Although she did offer one small morsel to explain how she stays sane amid the insults.
“If people are calling names then that means they don’t have a good argument against what we’re doing,” she said. “So I feel that that’s actually a statement by them that I must be right.”
The reason she doesn’t like talking about herself, she explained, is that there’s only so much time in the day, so she’d rather spend those hours focusing on the fight. That’s also the reason she doesn’t cook or have hobbies and gave up dating long ago.
In the film, she does share a harrowing personal story, a tale she’s revealed before to explain, in part, her dogged commitment to women’s rights. As a young woman while on vacation in Mexico, she went on a date with a doctor, who raped her at gunpoint. The worst was not over, however. When she returned home, she found out she was pregnant and — this being the days before Roe v. Wade — had an illegal abortion that left her hemorrhaging blood. At the emergency room, she was physically healed but also emotionally violated by a nurse who told her, “This will teach you a lesson.”
Sartain and Grossman began filming Allred in 2014, a few months before she started working with women accusing Bill Cosby of drugging and assaulting them. In the movie, Allred explains that she’s reluctant to take on the clients because there’s no legal options for many of them — the statute of limitations has long since expired. So instead, she begins working on changing the statute of limitations itself.
Along the way, through her trademark news conferences, Allred gives the women a platform, which affects the public’s view of the case.
“When those first women came forward in late 2014, early 2015, a lot of people didn’t believe them,” Sartain said. “We saw how public opinion shifted in that situation as more and more women came forward.”
Added Grossman: “In large part because of Gloria, because she was making sure those voices were being heard.”
As allegations of sexual harassment and worse continue to cascade forth, discussions have become heated over how to deal with the claims. Aren’t the accused innocent until proven guilty by a court of law?
As Allred explains, that’s a moot point for many because of how much time has elapsed. But “there’s no statute of limitations on the right to exercise free speech,” she said. “For many [women], this is the only recourse they have — it’s access to the court of public opinion.”

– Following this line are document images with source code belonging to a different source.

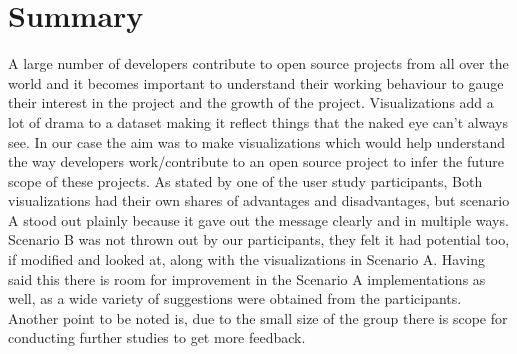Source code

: \documentclass[double,12pt]{beavtex}
\begin{document}
\chapter{Summary}
A large number of developers contribute to open source projects from all over the world and it becomes important to understand their working behaviour to gauge their interest in the project and the growth of the project. Visualizations add a lot of drama to a dataset making it reflect things that the naked eye can't always see. In our case the aim was to make visualizations which would help understand the way developers work/contribute to an open source project to infer the future scope of these projects. As stated by one of the user study participants,  Both visualizations had their own shares of advantages and disadvantages, but scenario A stood out plainly because it gave out the message clearly and in multiple ways. Scenario B was not thrown out by our participants, they felt it had potential too, if modified and looked at, along with the visualizations in Scenario A. Having said this there is room for improvement in the Scenario A implementations as well, as a wide variety of suggestions were obtained from the participants. Another point to be noted is, due to the small size of the group there is scope for conducting further studies to get more feedback.



\end{document}
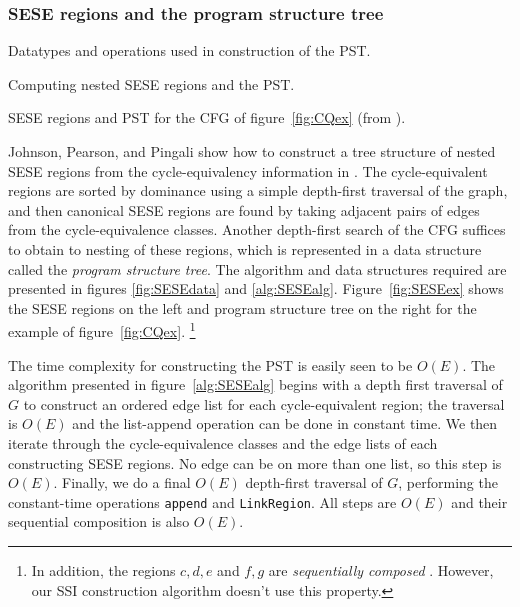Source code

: \documentclass[12pt,titlepage,twoside]{article}
\newcommand*{\figscale}{1.0}
\begin{document}
\subsubsection{SESE regions and the program structure tree}
\begin{myfigure}\small
\caption{Datatypes and operations used in construction of the PST.}
\label{fig:SESEdata}\end{myfigure}
\begin{myalgorithm}\small
\caption{Computing nested SESE regions and the PST.}
\label{alg:SESEalg}\end{myalgorithm}
\begin{myfigure}\centering
\vertcenter{\renewcommand*{\figscale}{0.5}}\hspace{1cm}
\vertcenter{\renewcommand*{\figscale}{0.7}}
\caption{SESE regions and PST for the CFG of
         figure~\ref{fig:CQex} (from \cite{johnson94:pst}).}
\label{fig:SESEex}\end{myfigure}

Johnson, Pearson, and Pingali show how to construct a tree structure
of nested SESE regions from the cycle-equivalency information in
\cite{johnson94:pst}.  The cycle-equivalent regions are sorted by
dominance using a simple depth-first traversal of the graph, and then
canonical SESE regions are found by taking adjacent pairs of
edges from the cycle-equivalence classes.  Another depth-first search
of the CFG suffices to obtain to nesting of these regions,
which is represented in a data structure called the 
\emph{program structure tree}.
The algorithm and data structures required are presented in figures
\ref{fig:SESEdata} and \ref{alg:SESEalg}.  Figure~\vref{fig:SESEex}
shows the SESE regions on the left and program structure tree on
the right for the example of figure~\vref{fig:CQex}.%
\footnote{In addition, the regions ${c,d,e}$ and ${f,g}$ are
\emph{sequentially composed} \cite{johnson94:pst}. 
However, our SSI construction algorithm doesn't use this property.}

The time complexity for constructing the PST is easily seen to be
$O(E)$. The algorithm presented in figure~\vref{alg:SESEalg} begins
with a depth first traversal of $G$ to construct an ordered edge list
for each cycle-equivalent region; the traversal is $O(E)$ and the
list-append operation can be done in constant time.  We then iterate
through the cycle-equivalence classes and the edge lists of each
constructing SESE regions.  No edge can be on more than one list, so
this step is $O(E)$.  Finally, we do a final $O(E)$ depth-first
traversal of $G$, performing the constant-time operations {\tt append}
and {\tt LinkRegion}.  All steps are $O(E)$ and their sequential
composition is also $O(E)$.
\end{document}
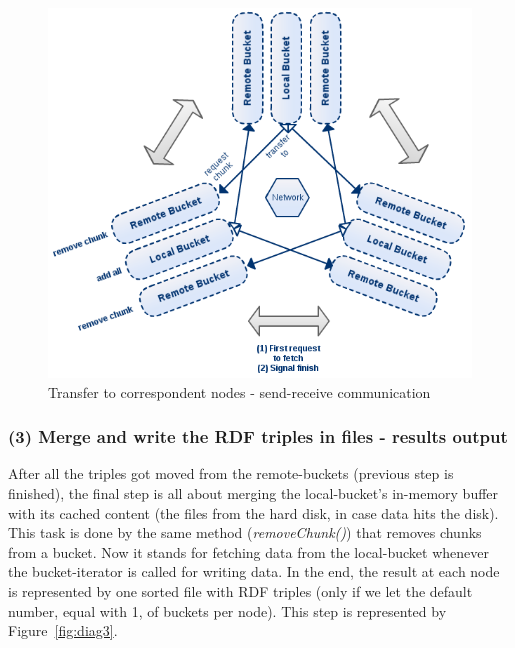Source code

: \begin{figure}
\centering
\includegraphics[scale=0.6]{diag2}
\caption{Transfer to correspondent nodes - send-receive communication}
\label{fig:diag2}
\end{figure}

% 
\subsubsection*{(3) Merge and write the RDF triples in files - results output}

After all the triples got moved from the remote-buckets (previous step is finished), the final step is all about merging the local-bucket's in-memory buffer with its cached content (the files from the hard disk, in case data hits the disk). This task is done by the same method (\textit{removeChunk()}) that removes chunks from a bucket. Now it stands for fetching data from the local-bucket whenever the bucket-iterator is called for writing data. In the end, the result at each node is represented by one sorted file with RDF triples (only if we let the default number, equal with 1, of buckets per node). This step is represented by Figure~\ref{fig:diag3}.

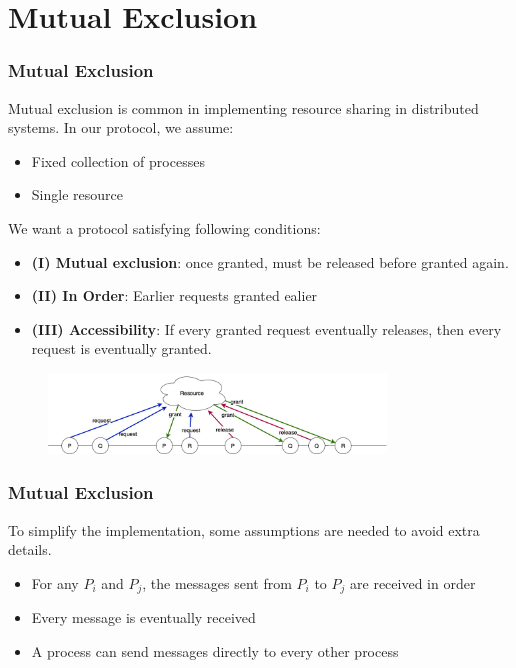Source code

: \documentclass{beamer}
\begin{document}
\section{Mutual Exclusion}
\frame
{
  \frametitle{Mutual Exclusion}
  Mutual exclusion is common in implementing resource sharing in distributed systems.
  In our protocol, we assume:
  \begin{itemize}
  	\item<2-> Fixed collection of processes
  	\item<3-> Single resource
  \end{itemize}
   We want a protocol satisfying following conditions:
  \begin{itemize}
  	\item<5-> \textbf{(I) Mutual exclusion}: once granted, must be released before granted again.
  	\item<6-> \textbf{(II) In Order}: Earlier requests granted ealier
  	\item<7-> \textbf{(III) Accessibility}: If every granted request eventually releases, then every request is eventually granted.
  \end{itemize}

  \begin{figure}[ht!]
  \includegraphics[width=0.8\textwidth]{files/ClockDist-Mutual-Exclusion.png}
  \end{figure}

}

\frame
{
  \frametitle{Mutual Exclusion}

  To simplify the implementation, some assumptions are needed to avoid extra details.
  \begin{itemize}
  	\item<2-> For any $P_i$ and $P_j$, the messages sent from $P_i$ to $P_j$ are received in order
  	\item<3-> Every message is eventually received
  	\item<4-> A process can send messages directly to every other process
  \end{itemize}


%
}
\end{document}
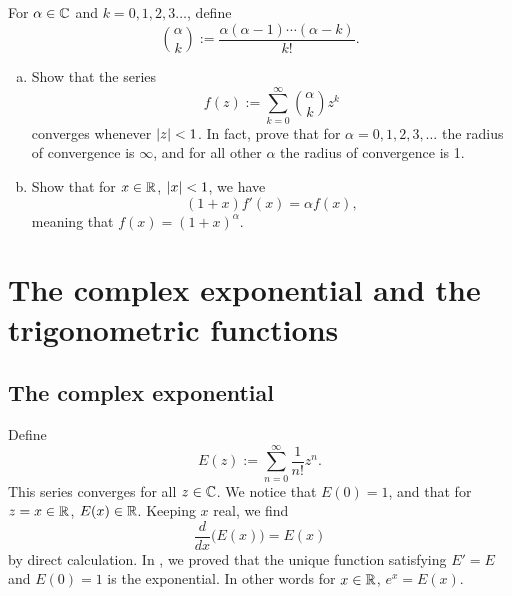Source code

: \begin{exercise}
For $\alpha \in {\mathbb{C}}$ and $k=0,1,2,3\ldots$, define
\begin{equation*}
\binom{\alpha}{k} := \frac{\alpha(\alpha-1)\cdots(\alpha-k)}{k!} .
\end{equation*}
\begin{enumerate}[a)]
\item
Show that the series
\begin{equation*}
f(z) := \sum_{k=0}^\infty \binom{\alpha}{k} z^k
\end{equation*}
converges whenever $\left\lvert {z} \right\rvert < 1$.
In fact, prove that for $\alpha = 0,1,2,3,\ldots$ the radius of
convergence is $\infty$, and for all other $\alpha$
the radius of convergence is 1.
\item
Show that for $x \in {\mathbb{R}}$, $\left\lvert {x} \right\rvert < 1$, we have
\begin{equation*}
(1+x) f'(x) = \alpha f(x) ,
\end{equation*}
meaning that $f(x) = (1+x)^\alpha$.
\end{enumerate}
\end{exercise}


\sectionnewpage
\section{The complex exponential and the trigonometric functions}
\label{sec:complexexp}


\subsection{The complex exponential}

Define
\begin{equation*}
E(z) := \sum_{n=0}^\infty \frac{1}{n!} z^n .
\end{equation*}
This series converges for all $z \in {\mathbb{C}}$.   We notice that $E(0) = 1$,
and that for $z=x \in {\mathbb{R}}$, $E(x) \in {\mathbb{R}}$.  Keeping $x$ real, we find
\begin{equation*}
\frac{d}{dx} \bigl( E(x) \bigr) = E(x)
\end{equation*}
by direct calculation.
In , we proved that
the unique function satisfying $E' = E$ and
$E(0) = 1$ is the exponential.  In other words for $x \in {\mathbb{R}}$, $e^x = E(x)$.

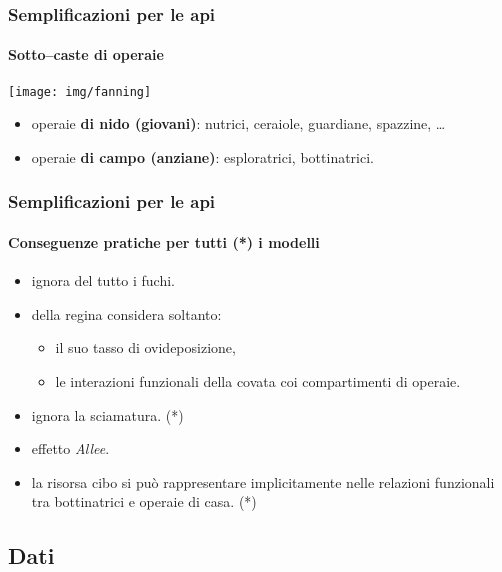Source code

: \documentclass[]{beamer}
\begin{document}
\begin{frame}
    \frametitle{Semplificazioni per le api}
    \framesubtitle{Sotto--caste di operaie}

    \begin{center}
        \texttt{[image: img/fanning]}
    \end{center}

    \begin{itemize}
        \item operaie \textbf{di nido (giovani)}: \pause nutrici, \pause ceraiole, guardiane, spazzine, \dots
        \item \pause operaie \textbf{di campo (anziane)}: \pause esploratrici, bottinatrici.
    \end{itemize}


\end{frame}

\begin{frame}
    \frametitle{Semplificazioni per le api}
    \framesubtitle{Conseguenze pratiche per tutti (*) i modelli}


    \begin{itemize}
        \item ignora del tutto i fuchi.
        \item \pause della regina considera soltanto:
        \begin{itemize}
            \item \pause il suo tasso di ovideposizione,
            \item \pause le interazioni funzionali della covata coi compartimenti di operaie.
        \end{itemize}
        \item \pause ignora la sciamatura. (*)
        \item \pause effetto \emph{Allee}.
        \item \pause la risorsa cibo si può rappresentare implicitamente nelle relazioni funzionali tra
            bottinatrici e operaie di casa. (*)
    \end{itemize}
\end{frame}


\subsection{Dati}
\end{document}
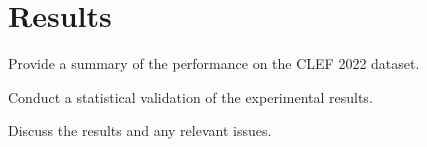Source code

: \section{Results}
\label{sec:results}

Provide a summary of the performance on the CLEF 2022 dataset.

Conduct a statistical validation of the experimental results.

Discuss the results and any relevant issues.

Hence the news conferences, which only fuel Allred’s opponents, who deem them vulgar spectacles. But they have their place, Allred explained. For example, the early 1980s news conference she held for a same-sex couple who had been denied a romantic table at a Los Angeles restaurant felt like a cultural moment.
“I had my clients, who were lesbian partners, speaking on television, and some people had never heard anyone self-identifying as lesbians speaking out on television,” Allred said. “They were businesswomen and very polite and articulate, so we dispelled stereotypes and also fought for legal rights all at the same time.”
Filming for the documentary ended around the time of Donald Trump’s inauguration, so we see Allred at the women’s march and participating in another protest on the steps of the Lincoln Memorial. In the movie, a couple of men approach the lawyer and get in her face, scolding her about the sin of same-sex marriage. “God’s major courtroom is gonna put you in hell, Gloria,” one says.
“First of all, I want to thank you for expressing your free speech, which you and I both treasure,” Allred replies with her tight, fuchsia smile. “Even though we disagree, I want you to know that you matter.”
And with that, a group of people encircle Allred, creating a barrier between her and the men. They start chanting “Gloria! Gloria!” It’s the kind of scene that would probably seem over-the-top in a feature film, but it’s really happening. And, for a moment, it seems like maybe Allred’s days of being parodied are over.